In relazione al fatto che il golpe Borghese già nel 1971 fosse stato reso di pubblica nozione dal ministro dell’interno Franco Restivo (amico di famiglia dei De Mauro), e che avessero preso subito a circolare voci di un collegamento fra il rapimento del giornalista e l’iniziativa del principe, Galli comunque sottolineò che la procura di Pavia, nelle indagini sull’incidente di Bascapè, mettesse in risalto come il caso De Mauro potesse risultare più opportunamente collegato al golpe Borghese che non al caso Mattei: nel contesto di manovre politiche di rilievo, con campagne politiche in corso per il Quirinale, il caso Mattei era innominabile, mentre il golpe Borghese non recava imbarazzo politico ad alcuno dei contendenti. E lo stesso autore, ricordando che De Mauro aveva investigato sulle ragioni della mancata partenza sull’aereo di Mattei, all’ultimo momento, del presidente della Regione siciliana, Giuseppe D’Angelo, “era un giornalista troppo professionale per accogliere notizie nelle bische della mafia”.
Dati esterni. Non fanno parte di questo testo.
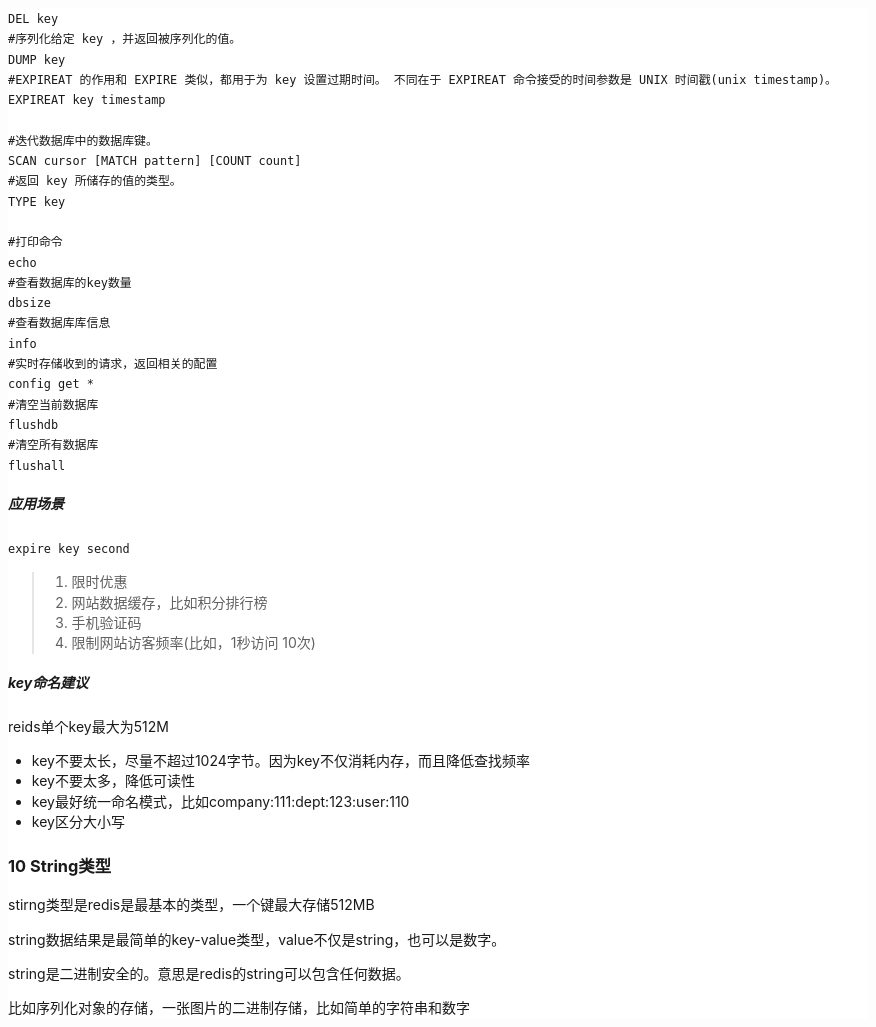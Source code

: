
 ```shell
DEL key
#序列化给定 key ，并返回被序列化的值。
DUMP key
#EXPIREAT 的作用和 EXPIRE 类似，都用于为 key 设置过期时间。 不同在于 EXPIREAT 命令接受的时间参数是 UNIX 时间戳(unix timestamp)。
EXPIREAT key timestamp

#迭代数据库中的数据库键。
SCAN cursor [MATCH pattern] [COUNT count]
#返回 key 所储存的值的类型。
TYPE key

#打印命令
echo
#查看数据库的key数量
dbsize
#查看数据库库信息
info
#实时存储收到的请求，返回相关的配置
config get *
#清空当前数据库
flushdb
#清空所有数据库
flushall
```

##### 应用场景

```
expire key second
```

> 1. 限时优惠
> 2. 网站数据缓存，比如积分排行榜
> 3. 手机验证码
> 4. 限制网站访客频率(比如，1秒访问 10次)

##### key命名建议

reids单个key最大为512M

* key不要太长，尽量不超过1024字节。因为key不仅消耗内存，而且降低查找频率
* key不要太多，降低可读性
* key最好统一命名模式，比如company:111:dept:123:user:110
* key区分大小写

### 10 String类型

stirng类型是redis是最基本的类型，一个键最大存储512MB

string数据结果是最简单的key-value类型，value不仅是string，也可以是数字。

string是二进制安全的。意思是redis的string可以包含任何数据。

比如序列化对象的存储，一张图片的二进制存储，比如简单的字符串和数字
Più volte si è tentato di trovare il luogo dove si presumeva fosse stato nascosto il corpo di De Mauro, ma nessuna di queste ricerche ha dato esito positivo.

Nuove indagini

Nell’aprile del 2006 è iniziato il processo per la sua morte, che vede, per ora, come unico imputato Totò Riina.

Il 20 settembre 2007 a Conflenti, in Calabria, viene riesumata una salma – la cui sepoltura risale al 1971 – che si pensava potesse essere quella di De Mauro. Ma nel marzo 2008 l’esame del DNA ha smentito l’ipotesi.

Secondo le affermazioni del pentito Francesco Marino Mannoia il corpo di De Mauro sarebbe stato sciolto nell’acido.

Nel 2001 il boss pentito Francesco Di Carlo rese testimonianza ai magistrati di Palermo sulle ultime ore di De Mauro. Nel verbale si legge che

« … Quel rompicoglioni di De Mauro aveva ficcato il naso negli affari dei Salvo e nel legame con i fascisti di Borghese. Il 9 agosto (1970) Vito Guarrasi, che morì del tutto impunito due anni or sono (nel 1999), dopo aver parlato a Roma col principe Junio Valerio Borghese, coi generali del SID Vito Miceli e Gianadelio Maletti. Al ritorno, in una riunione tenuta a casa del boss Giacomo Gambino, assieme ai capimafia Bernardo Provenzano, Pippo Calderone, Luciano Liggio, Gaetano Badalamenti, Totò Riina, Stefano Bontade e Beppe Di Cristina, decisero per la sua eliminazione. »

Processo sulla sua morte

L’unico imputato del processo è il detenuto Totò Riina. Il 22 ottobre 2010 al processo per la sua morte, Massimo Ciancimino, figlio dell’ex sindaco mafioso di Palermo Vito Ciancimino, depone e fa mettere a verbale sia sue dichiarazioni, che un memoriale dattiloscritto del padre Vito, assieme ad altri documenti riguardanti la strage di piazza Fontana e il golpe Borghese.

Ciancimino jr. sostiene di avere appreso dal padre che De Mauro sarebbe stato ucciso su “input istituzionali”, di apparati dello Stato. Sempre secondo lui, il padre gli avrebbe raccontato che il magistrato Pietro Scaglione sarebbe stato ucciso perché aveva preso in mano l’indagine sull’omicidio De Mauro e che “De Mauro aveva fatto inchieste su situazioni molto più grandi di lui”.

Il 22 aprile 2011, nella requisitoria, viene chiesto l’ergastolo per Riina, oltre all’isolamento diurno per tre anni. In data 10 giugno 2011 Totò Riina viene assolto, per “incompletezza della prova” (ex art. 530 c.p.p.), dalla Corte d’Assise di Palermo per l’omicidio De Mauro.